Do pacote apresentado por Dilma, faltou a redistribuição de recursos e tarefas entre os entes federados. Mais uma vez, a urgente reforma do Estado ficará para depois, enquanto o Congresso se ocupará do plebiscito para a encantada reforma política
Mal a presidente Dilma Rousseff terminou o pronunciamento na reunião de governadores e prefeitos, algumas excelências tarimbadas da política nacional tinham um diagnóstico claro da situação: ela saiu da letargia colocando um bode na sala do Congresso Nacional e outro no colo dos governadores, mas esqueceu o principal. A construção de uma agenda conjunta, dentro de um novo pacto federativo.
Para muitos, Dilma não mudou o estilo dos pacotes prontos a serem deglutidos pela base aliada. Abriu a reunião ditando uma pauta. Não ficou claro sequer se os R$ 50 bilhões da mobilidade são novos recursos ou estão dentro dos R$ 89 bilhões que compõem o Programa de Aceleração do Crescimento (PAC) desse setor.

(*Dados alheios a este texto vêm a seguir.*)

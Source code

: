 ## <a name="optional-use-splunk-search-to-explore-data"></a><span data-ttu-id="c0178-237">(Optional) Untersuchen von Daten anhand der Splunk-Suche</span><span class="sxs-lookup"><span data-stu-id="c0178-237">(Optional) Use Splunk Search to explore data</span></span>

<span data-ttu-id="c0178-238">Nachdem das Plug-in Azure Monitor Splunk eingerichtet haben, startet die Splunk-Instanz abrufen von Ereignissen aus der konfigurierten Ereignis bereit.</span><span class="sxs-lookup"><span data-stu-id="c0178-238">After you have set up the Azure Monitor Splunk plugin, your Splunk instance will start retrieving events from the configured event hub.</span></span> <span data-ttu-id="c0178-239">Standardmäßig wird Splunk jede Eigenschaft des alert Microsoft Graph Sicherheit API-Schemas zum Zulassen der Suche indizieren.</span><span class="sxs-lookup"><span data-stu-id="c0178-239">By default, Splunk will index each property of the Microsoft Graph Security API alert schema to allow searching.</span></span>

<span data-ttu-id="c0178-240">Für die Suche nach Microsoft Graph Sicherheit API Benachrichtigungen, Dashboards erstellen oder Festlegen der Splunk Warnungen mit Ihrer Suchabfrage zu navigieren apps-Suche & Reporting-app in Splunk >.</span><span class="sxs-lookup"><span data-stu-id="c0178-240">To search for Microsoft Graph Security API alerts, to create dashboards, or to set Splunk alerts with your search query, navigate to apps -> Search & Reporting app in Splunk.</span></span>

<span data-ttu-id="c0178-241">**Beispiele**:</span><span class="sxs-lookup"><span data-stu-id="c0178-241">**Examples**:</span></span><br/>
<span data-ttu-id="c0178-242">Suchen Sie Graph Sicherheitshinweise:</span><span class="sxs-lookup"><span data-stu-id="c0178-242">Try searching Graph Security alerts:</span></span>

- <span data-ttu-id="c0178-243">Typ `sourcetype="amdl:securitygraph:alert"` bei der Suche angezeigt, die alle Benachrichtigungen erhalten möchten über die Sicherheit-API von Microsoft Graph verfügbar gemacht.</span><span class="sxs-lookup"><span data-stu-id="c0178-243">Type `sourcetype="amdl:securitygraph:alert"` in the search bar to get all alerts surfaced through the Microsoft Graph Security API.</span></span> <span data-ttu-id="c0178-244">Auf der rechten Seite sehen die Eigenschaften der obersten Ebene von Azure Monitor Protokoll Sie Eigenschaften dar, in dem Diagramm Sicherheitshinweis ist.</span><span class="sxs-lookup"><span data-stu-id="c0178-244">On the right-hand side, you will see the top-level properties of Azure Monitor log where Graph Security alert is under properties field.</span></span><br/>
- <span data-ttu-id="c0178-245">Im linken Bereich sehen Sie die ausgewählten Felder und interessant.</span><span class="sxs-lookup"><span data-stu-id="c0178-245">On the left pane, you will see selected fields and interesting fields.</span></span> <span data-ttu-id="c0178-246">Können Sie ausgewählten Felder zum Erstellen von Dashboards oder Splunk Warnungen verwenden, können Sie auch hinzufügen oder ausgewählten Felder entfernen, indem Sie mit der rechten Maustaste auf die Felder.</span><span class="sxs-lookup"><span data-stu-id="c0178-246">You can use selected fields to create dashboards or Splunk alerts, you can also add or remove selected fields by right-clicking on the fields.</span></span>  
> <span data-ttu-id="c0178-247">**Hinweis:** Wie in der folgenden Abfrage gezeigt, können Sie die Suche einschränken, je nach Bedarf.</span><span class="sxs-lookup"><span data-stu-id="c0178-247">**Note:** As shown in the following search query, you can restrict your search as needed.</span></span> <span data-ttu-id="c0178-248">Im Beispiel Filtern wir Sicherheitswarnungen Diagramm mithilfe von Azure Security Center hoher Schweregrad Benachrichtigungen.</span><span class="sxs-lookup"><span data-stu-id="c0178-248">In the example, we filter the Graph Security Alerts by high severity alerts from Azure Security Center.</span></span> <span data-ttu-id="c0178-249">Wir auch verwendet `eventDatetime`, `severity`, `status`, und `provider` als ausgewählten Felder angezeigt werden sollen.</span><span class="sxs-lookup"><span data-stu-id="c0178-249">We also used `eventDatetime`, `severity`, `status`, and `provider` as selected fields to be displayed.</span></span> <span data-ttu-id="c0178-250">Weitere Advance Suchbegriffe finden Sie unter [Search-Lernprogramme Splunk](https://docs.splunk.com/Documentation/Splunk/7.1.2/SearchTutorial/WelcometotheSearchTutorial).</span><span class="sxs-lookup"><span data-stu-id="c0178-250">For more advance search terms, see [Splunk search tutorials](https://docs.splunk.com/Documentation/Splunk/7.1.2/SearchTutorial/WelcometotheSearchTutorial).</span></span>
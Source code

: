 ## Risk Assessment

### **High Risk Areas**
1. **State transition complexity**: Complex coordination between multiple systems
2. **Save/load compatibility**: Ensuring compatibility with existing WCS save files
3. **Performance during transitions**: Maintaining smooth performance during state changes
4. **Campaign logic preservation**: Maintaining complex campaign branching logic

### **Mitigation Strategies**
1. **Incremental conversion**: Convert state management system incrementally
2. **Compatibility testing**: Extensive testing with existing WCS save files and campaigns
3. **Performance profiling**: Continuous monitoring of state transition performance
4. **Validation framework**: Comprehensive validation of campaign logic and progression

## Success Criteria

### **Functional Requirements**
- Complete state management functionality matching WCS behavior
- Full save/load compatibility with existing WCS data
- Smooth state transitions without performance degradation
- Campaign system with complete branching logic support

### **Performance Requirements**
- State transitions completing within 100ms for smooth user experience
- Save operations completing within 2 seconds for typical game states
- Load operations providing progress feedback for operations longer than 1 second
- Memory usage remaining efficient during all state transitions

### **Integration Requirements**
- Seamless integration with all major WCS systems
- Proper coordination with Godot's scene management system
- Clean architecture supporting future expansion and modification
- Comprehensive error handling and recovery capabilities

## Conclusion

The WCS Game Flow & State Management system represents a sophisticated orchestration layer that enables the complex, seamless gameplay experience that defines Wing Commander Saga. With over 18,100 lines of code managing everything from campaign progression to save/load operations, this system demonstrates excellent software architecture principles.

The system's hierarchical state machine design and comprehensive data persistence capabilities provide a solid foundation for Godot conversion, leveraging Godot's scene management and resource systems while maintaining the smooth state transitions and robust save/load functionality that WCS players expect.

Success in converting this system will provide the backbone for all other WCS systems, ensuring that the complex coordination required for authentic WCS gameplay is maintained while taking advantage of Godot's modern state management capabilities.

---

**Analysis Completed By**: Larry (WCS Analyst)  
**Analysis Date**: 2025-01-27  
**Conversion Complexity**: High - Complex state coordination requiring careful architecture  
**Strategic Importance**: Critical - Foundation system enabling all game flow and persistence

Parte dos temas está no colo do Legislativo: cabe aos congressistas, por exemplo, convocar o plebiscito da reforma política, no qual será debatida a proposta apresentada ontem pela OAB e pela CNBB, e também destinar os royalties do petróleo para a educação — isso se a proposta sair do Supremo Tribunal Federal, onde está em fase de debates.

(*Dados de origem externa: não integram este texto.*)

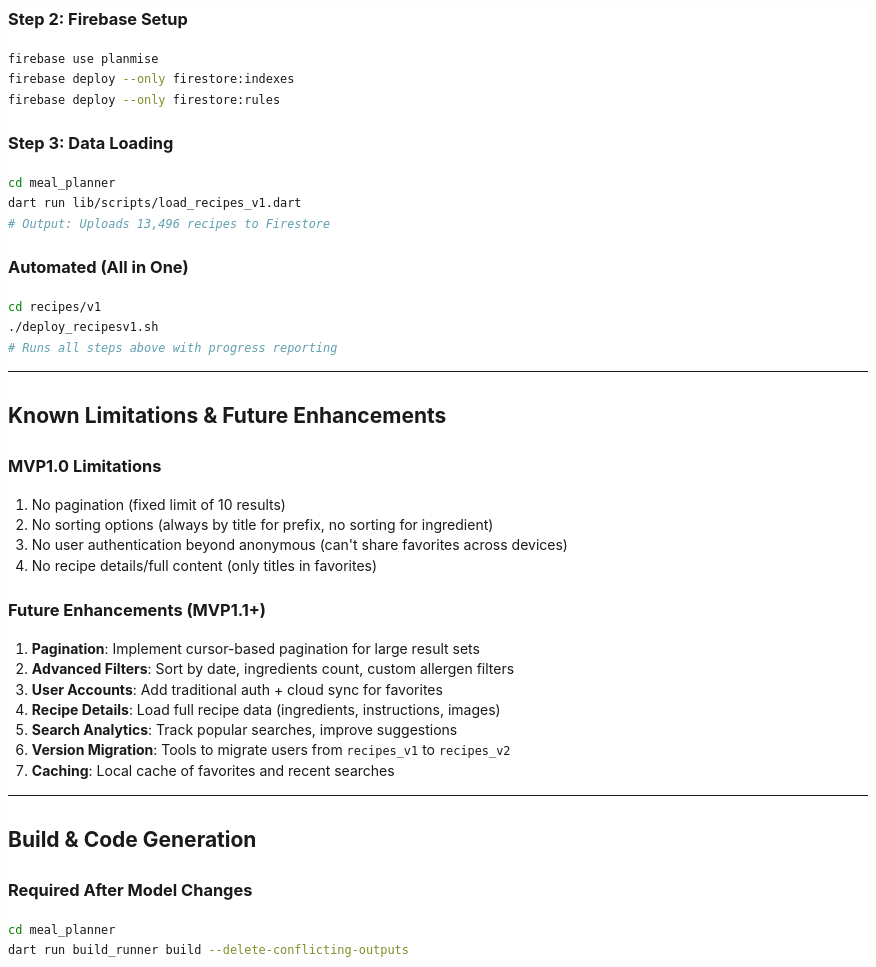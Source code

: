 ### Step 2: Firebase Setup
```bash
firebase use planmise
firebase deploy --only firestore:indexes
firebase deploy --only firestore:rules
```

### Step 3: Data Loading
```bash
cd meal_planner
dart run lib/scripts/load_recipes_v1.dart
# Output: Uploads 13,496 recipes to Firestore
```

### Automated (All in One)
```bash
cd recipes/v1
./deploy_recipesv1.sh
# Runs all steps above with progress reporting
```

---

## Known Limitations & Future Enhancements

### MVP1.0 Limitations
1. No pagination (fixed limit of 10 results)
2. No sorting options (always by title for prefix, no sorting for ingredient)
3. No user authentication beyond anonymous (can't share favorites across devices)
4. No recipe details/full content (only titles in favorites)

### Future Enhancements (MVP1.1+)
1. **Pagination**: Implement cursor-based pagination for large result sets
2. **Advanced Filters**: Sort by date, ingredients count, custom allergen filters
3. **User Accounts**: Add traditional auth + cloud sync for favorites
4. **Recipe Details**: Load full recipe data (ingredients, instructions, images)
5. **Search Analytics**: Track popular searches, improve suggestions
6. **Version Migration**: Tools to migrate users from `recipes_v1` to `recipes_v2`
7. **Caching**: Local cache of favorites and recent searches

---

## Build & Code Generation

### Required After Model Changes
```bash
cd meal_planner
dart run build_runner build --delete-conflicting-outputs
```
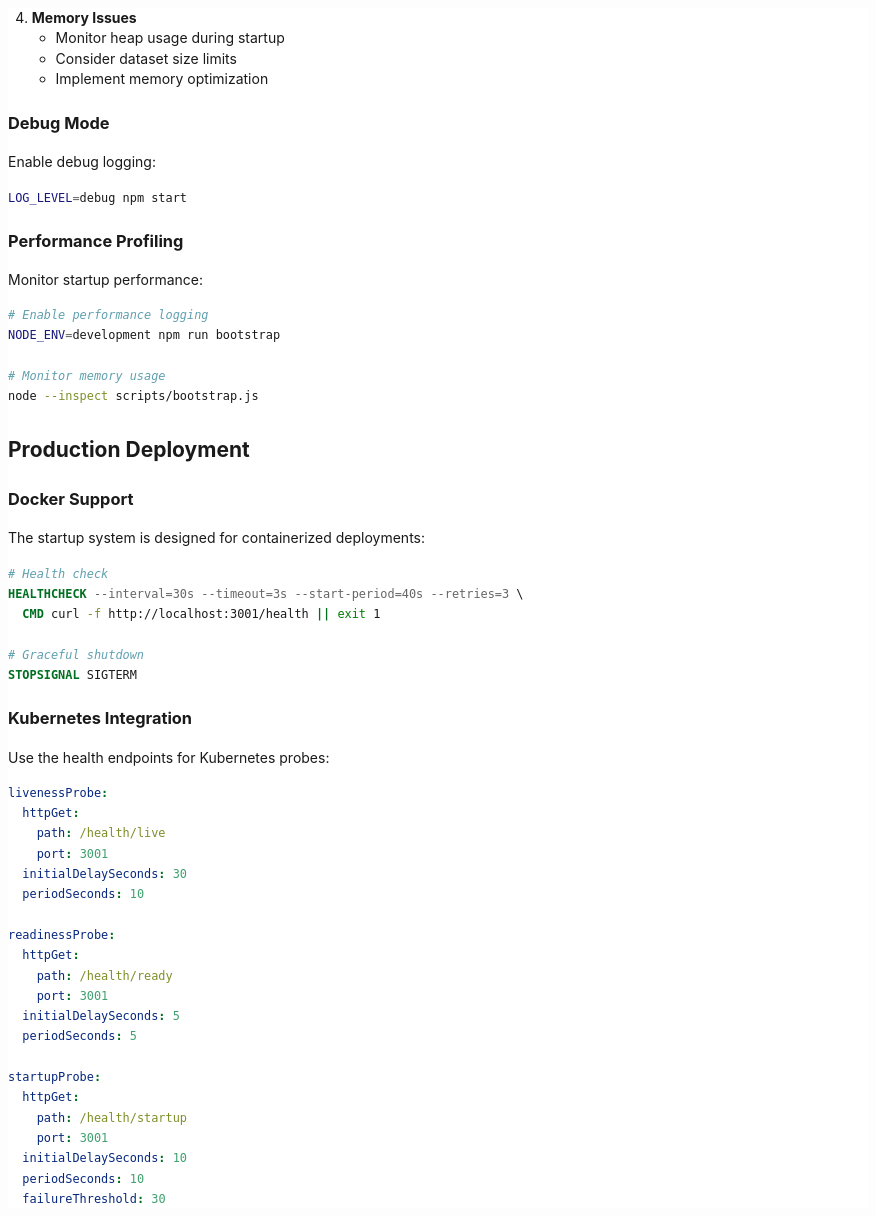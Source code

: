 4. **Memory Issues**
   - Monitor heap usage during startup
   - Consider dataset size limits
   - Implement memory optimization

### Debug Mode

Enable debug logging:

```bash
LOG_LEVEL=debug npm start
```

### Performance Profiling

Monitor startup performance:

```bash
# Enable performance logging
NODE_ENV=development npm run bootstrap

# Monitor memory usage
node --inspect scripts/bootstrap.js
```

## Production Deployment

### Docker Support

The startup system is designed for containerized deployments:

```dockerfile
# Health check
HEALTHCHECK --interval=30s --timeout=3s --start-period=40s --retries=3 \
  CMD curl -f http://localhost:3001/health || exit 1

# Graceful shutdown
STOPSIGNAL SIGTERM
```

### Kubernetes Integration

Use the health endpoints for Kubernetes probes:

```yaml
livenessProbe:
  httpGet:
    path: /health/live
    port: 3001
  initialDelaySeconds: 30
  periodSeconds: 10

readinessProbe:
  httpGet:
    path: /health/ready
    port: 3001
  initialDelaySeconds: 5
  periodSeconds: 5

startupProbe:
  httpGet:
    path: /health/startup
    port: 3001
  initialDelaySeconds: 10
  periodSeconds: 10
  failureThreshold: 30
```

Politicamente, marcou um ponto pelo gesto de reunir tantos personagens de uma única vez para pensar na resposta às manifestações. Mas, entre aqueles que torcem pela presidente — leia-se e registre-se de que não me refiro aqui a vozes da oposição —, ficou aquele gostinho de que poderia ter sido melhor.

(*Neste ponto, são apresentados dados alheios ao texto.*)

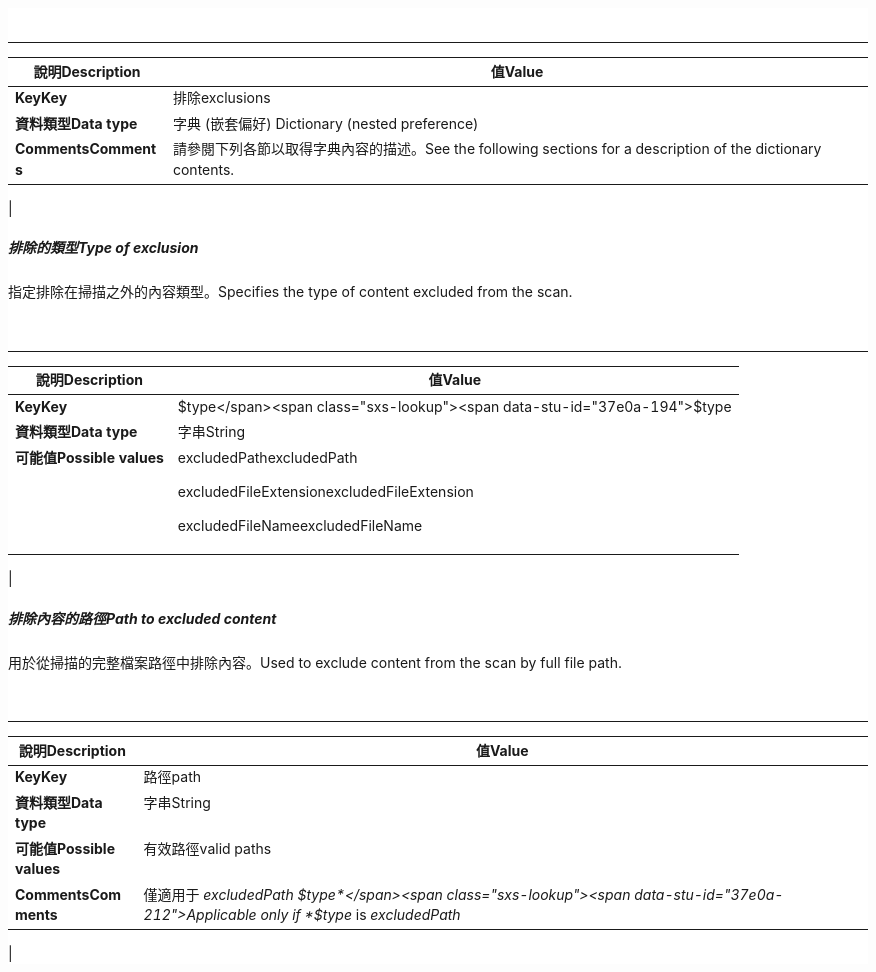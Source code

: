 <br>

****

|<span data-ttu-id="37e0a-181">說明</span><span class="sxs-lookup"><span data-stu-id="37e0a-181">Description</span></span>|<span data-ttu-id="37e0a-182">值</span><span class="sxs-lookup"><span data-stu-id="37e0a-182">Value</span></span>|
|---|---|
|<span data-ttu-id="37e0a-183">**Key**</span><span class="sxs-lookup"><span data-stu-id="37e0a-183">**Key**</span></span>|<span data-ttu-id="37e0a-184">排除</span><span class="sxs-lookup"><span data-stu-id="37e0a-184">exclusions</span></span>|
|<span data-ttu-id="37e0a-185">**資料類型**</span><span class="sxs-lookup"><span data-stu-id="37e0a-185">**Data type**</span></span>|<span data-ttu-id="37e0a-186">字典 (嵌套偏好) </span><span class="sxs-lookup"><span data-stu-id="37e0a-186">Dictionary (nested preference)</span></span>|
|<span data-ttu-id="37e0a-187">**Comments**</span><span class="sxs-lookup"><span data-stu-id="37e0a-187">**Comments**</span></span>|<span data-ttu-id="37e0a-188">請參閱下列各節以取得字典內容的描述。</span><span class="sxs-lookup"><span data-stu-id="37e0a-188">See the following sections for a description of the dictionary contents.</span></span>|
|

##### <a name="type-of-exclusion"></a><span data-ttu-id="37e0a-189">排除的類型</span><span class="sxs-lookup"><span data-stu-id="37e0a-189">Type of exclusion</span></span>

<span data-ttu-id="37e0a-190">指定排除在掃描之外的內容類型。</span><span class="sxs-lookup"><span data-stu-id="37e0a-190">Specifies the type of content excluded from the scan.</span></span>

<br>

****

|<span data-ttu-id="37e0a-191">說明</span><span class="sxs-lookup"><span data-stu-id="37e0a-191">Description</span></span>|<span data-ttu-id="37e0a-192">值</span><span class="sxs-lookup"><span data-stu-id="37e0a-192">Value</span></span>|
|---|---|
|<span data-ttu-id="37e0a-193">**Key**</span><span class="sxs-lookup"><span data-stu-id="37e0a-193">**Key**</span></span>|<span data-ttu-id="37e0a-194">$type</span><span class="sxs-lookup"><span data-stu-id="37e0a-194">$type</span></span>|
|<span data-ttu-id="37e0a-195">**資料類型**</span><span class="sxs-lookup"><span data-stu-id="37e0a-195">**Data type**</span></span>|<span data-ttu-id="37e0a-196">字串</span><span class="sxs-lookup"><span data-stu-id="37e0a-196">String</span></span>|
|<span data-ttu-id="37e0a-197">**可能值**</span><span class="sxs-lookup"><span data-stu-id="37e0a-197">**Possible values**</span></span>|<span data-ttu-id="37e0a-198">excludedPath</span><span class="sxs-lookup"><span data-stu-id="37e0a-198">excludedPath</span></span> <p> <span data-ttu-id="37e0a-199">excludedFileExtension</span><span class="sxs-lookup"><span data-stu-id="37e0a-199">excludedFileExtension</span></span> <p> <span data-ttu-id="37e0a-200">excludedFileName</span><span class="sxs-lookup"><span data-stu-id="37e0a-200">excludedFileName</span></span>|
|

##### <a name="path-to-excluded-content"></a><span data-ttu-id="37e0a-201">排除內容的路徑</span><span class="sxs-lookup"><span data-stu-id="37e0a-201">Path to excluded content</span></span>

<span data-ttu-id="37e0a-202">用於從掃描的完整檔案路徑中排除內容。</span><span class="sxs-lookup"><span data-stu-id="37e0a-202">Used to exclude content from the scan by full file path.</span></span>

<br>

****

|<span data-ttu-id="37e0a-203">說明</span><span class="sxs-lookup"><span data-stu-id="37e0a-203">Description</span></span>|<span data-ttu-id="37e0a-204">值</span><span class="sxs-lookup"><span data-stu-id="37e0a-204">Value</span></span>|
|---|---|
|<span data-ttu-id="37e0a-205">**Key**</span><span class="sxs-lookup"><span data-stu-id="37e0a-205">**Key**</span></span>|<span data-ttu-id="37e0a-206">路徑</span><span class="sxs-lookup"><span data-stu-id="37e0a-206">path</span></span>|
|<span data-ttu-id="37e0a-207">**資料類型**</span><span class="sxs-lookup"><span data-stu-id="37e0a-207">**Data type**</span></span>|<span data-ttu-id="37e0a-208">字串</span><span class="sxs-lookup"><span data-stu-id="37e0a-208">String</span></span>|
|<span data-ttu-id="37e0a-209">**可能值**</span><span class="sxs-lookup"><span data-stu-id="37e0a-209">**Possible values**</span></span>|<span data-ttu-id="37e0a-210">有效路徑</span><span class="sxs-lookup"><span data-stu-id="37e0a-210">valid paths</span></span>|
|<span data-ttu-id="37e0a-211">**Comments**</span><span class="sxs-lookup"><span data-stu-id="37e0a-211">**Comments**</span></span>|<span data-ttu-id="37e0a-212">僅適用于 *excludedPath* *$type*</span><span class="sxs-lookup"><span data-stu-id="37e0a-212">Applicable only if *$type* is *excludedPath*</span></span>|
|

A sensação de muitos é a de que a convocação de um plebiscito para a realização de uma constituinte exclusiva para a reforma política vem como uma luva no sentido de ocupar o parlamento. Mas, ainda nesse quesito, ficou aquela sensação de ausência da reforma tributária, para uma população que trabalha quase metade do ano para pagar impostos, a maioria incidente sobre o consumo.
Por falar em tributos...
A sensação de muitos é a de que a reforma política foi colocada na sala para que, com o Congresso ocupado nesse debate, Dilma tenha alguma relativa tranquilidade para encontrar uma saída para a perspectiva de crise econômica, que, ao lado da carência de serviços públicos de qualidade, tem alimentado as passeatas (a criação de empregos, embora continue crescendo, perdeu força em relação ao ano passado; a inflação, ainda que se mostre em curva descendente no longo prazo, é sentida em alguns setores).
Nesse campo, os ministros de Dilma têm dito que é questão de tempo para que as medidas adotadas ao longo dos últimos meses deem algum resultado. E, certamente, avaliam muitos dos presentes à reunião de ontem, é desse sentimento de economia em alta que Dilma precisa para garantir novo fôlego e gerar um clima capaz de fazer refluir as manifestações.
Enquanto isso, no PMDB...
Hoje, tem reunião da Comissão Executiva Nacional do partido. A pauta da convocação passou de palanques estaduais para a conjuntura, em função das manifestações. Afinal, os peemedebistas têm claro que quem mais perde com os movimentos de rua é quem está no poder. Portanto, se a confusão continuar, a aliança com o PT é bem capaz de balançar. O mesmo PMDB que, no passado, pulou do barco dos tucanos para o dos petistas, é bem capaz de fazer o caminho inverso. O momento é de todos com as barbas de molho.
E o Sarney, hein?
Ontem, o editor de Política do Correio, Leonardo Cavalcanti, lembrou, na reunião de pauta, uma entrevista feita em 2011 — por ele, Ana Dubeux e eu — com o então presidente do Senado, José Sarney (PMDB-AP). Abrimos a entrevista com uma frase de Sarney: “A democracia representativa está em xeque. Os partidos estão enfraquecidos e não representam mais o povo. Os partidos eram fortes quando eram ideológicos, mas eles passaram a ser pragmáticos”. Sarney mencionou que a internet estava mudando o exercício da cidadania e da política e vislumbrou ainda uma época em que o cidadão, de seu computador, faria as escolhas que hoje deixa a cargo do parlamento. Esse tempo, dizia, ainda demoraria. Talvez esteja mais perto do que ele pensa, basta ver o movimento pela Lei da Ficha Limpa, as manifestações e o deflagrado ontem pela reforma política, dentro da OAB e da CNBB.